わたしは かつて
お花屋さんに勤務していた フローリストでした。
お客様から 日々 様々なオーダーを いただいて
幾つも幾つも 花束を 手掛けて来ましたが、
いまだに いい想い出として
記憶に残っている《花束》を 3つ挙げてみると。
★1つ目は《フリージアの花束》★
松田聖子さんの 歌で『旅立ちはフリージア』
という ヒット曲が ありましたが、
そのお客様は 近々 海外に赴任する ご友人に
《フリージアだけの花束》を 贈りたい、と
おっしゃっておられました。
そのお客様は、
実際の『フリージア』という花を ご存知なく、
わたしが ショーケースから3色 フリージアを
取り出して お見せしましたら、大感激されて。
ちょうど 市場からの入荷が あってよかった!
黄色・ワインレッド・薄紫色の フリージアで
ご要望に お応えすることが 出来ました。
★2つ目は《カサブランカの花束》★
こちらもまた、当時 流行っていた歌謡曲から
手掛けることになった、『カサブランカ』という
真っ白で大輪の花を咲かせる品種の ユリだけの
花束でした。
こちらをオーダーされたお客様は、
街中で『カサブランカ・グッバイ』という 歌を
お聴きになられて CDを買い、実にそれが……
失恋した自分と 重なる歌、だったそうです。
「ドアの前に置いておくから、夜まで萎れない
ようにだけして」とおっしゃるので、茎の切り口
に補水し、リボンも無しで、お渡ししました。
★3つ目が《大輪ひまわり15本の巨大花束》★
お店にいらしたのは、若い男性のお客様でした。
その方、お店に入るなり「ひまわり、お店にある
ぶん、全部ください!!何本ありますか?」と。
聞けばその方、お付き合いしている女性に今夜、
プロポーズをするとのこと!!その際に、彼女の
大好きな ひまわりの花束を 婚約指輪と一緒に
渡したい、そういったご希望でした。
いやぁ、恐縮すぎて…。
そんな 人生を左右するような 大切な場面に、
わたしが手掛けて、本当にいいのでしょうか……
かなり緊張しましたね。

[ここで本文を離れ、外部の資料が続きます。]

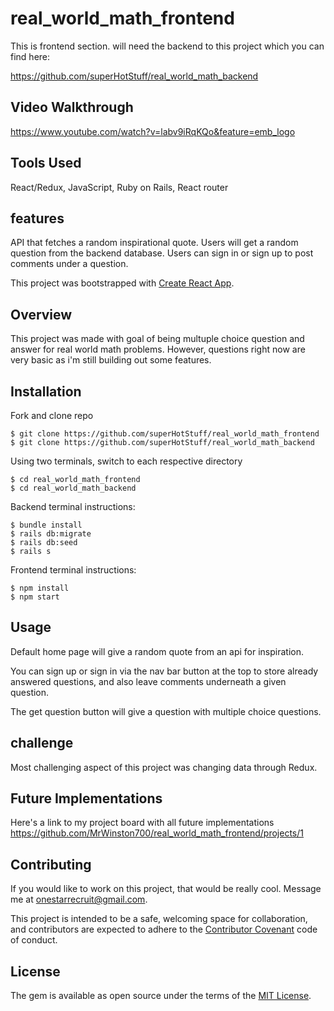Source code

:# real_world_math_frontend
This is frontend section. will need the backend to this project which you can find here: 

https://github.com/superHotStuff/real_world_math_backend

## Video Walkthrough

https://www.youtube.com/watch?v=labv9iRqKQo&feature=emb_logo

## Tools Used

React/Redux, JavaScript, Ruby on Rails, React router

## features

API that fetches a random inspirational quote.
Users will get a random question from the backend database.
Users can sign in or sign up to post comments under a question.

This project was bootstrapped with [Create React App](https://github.com/facebook/create-react-app). 

## Overview

This project was made with goal of being multuple choice question and answer for real world math problems. However, questions right now are very basic as i'm still building out some features.

## Installation

Fork and clone repo

    $ git clone https://github.com/superHotStuff/real_world_math_frontend
    $ git clone https://github.com/superHotStuff/real_world_math_backend

Using two terminals, switch to each respective directory

    $ cd real_world_math_frontend
    $ cd real_world_math_backend

Backend terminal instructions: 

    $ bundle install
    $ rails db:migrate
    $ rails db:seed
    $ rails s

Frontend terminal instructions: 
    
    $ npm install
    $ npm start

## Usage

Default home page will give a random quote from an api for inspiration.

You can sign up or sign in via the nav bar button at the top to store already answered questions, and also leave comments underneath a given question.

The get question button will give a question with multiple choice questions.

## challenge

Most challenging aspect of this project was changing data through Redux.

## Future Implementations

Here's a link to my project board with all future implementations https://github.com/MrWinston700/real_world_math_frontend/projects/1

## Contributing

If you would like to work on this project, that would be really cool. Message me at onestarrecruit@gmail.com.

This project is intended to be a safe, welcoming space for collaboration, and contributors are expected to adhere to the [Contributor Covenant](http://contributor-covenant.org) code of conduct.

## License

The gem is available as open source under the terms of the [MIT License](https://opensource.org/licenses/MIT).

しかも、ショーケースに
あったひまわりは、数えたところ、15本!!
……わたしは、手が ただでさえ小さいのです。
そして、ひまわりは頭が重たいぶん、ポジション
が なかなか決まらない。正直、苦戦しました。
でも、どんな女性かは もちろん分かりませんが
このひまわりの花束を、プロポーズの言葉と、+
婚約指輪と……一緒に渡された時の、彼女の顔を
思い浮かべながら……精一杯、作らせていただき
ました。
若い男性でも、抱えるのが大変な花束。
でも、そのお客様は、これ以上ないってくらいの
笑顔で、「今夜、頑張ります!!!」と、走って
行かれました。
人生、いろんなシチュエーションが ありますね。
その端々を 彩る お花たち。
渡す人も、受け取る人も、想う気持ちが 膨らんで
嬉しさが 倍増するような…… それこそが、
《花束の 役割》だと わたしは思っています。
思い返せば、多くの方々の 様々な場面の傍らに、
そっと寄り添う花を手掛け、関わることが出来た、
冥利に尽きる フローリスト時代。
幸せでしたね。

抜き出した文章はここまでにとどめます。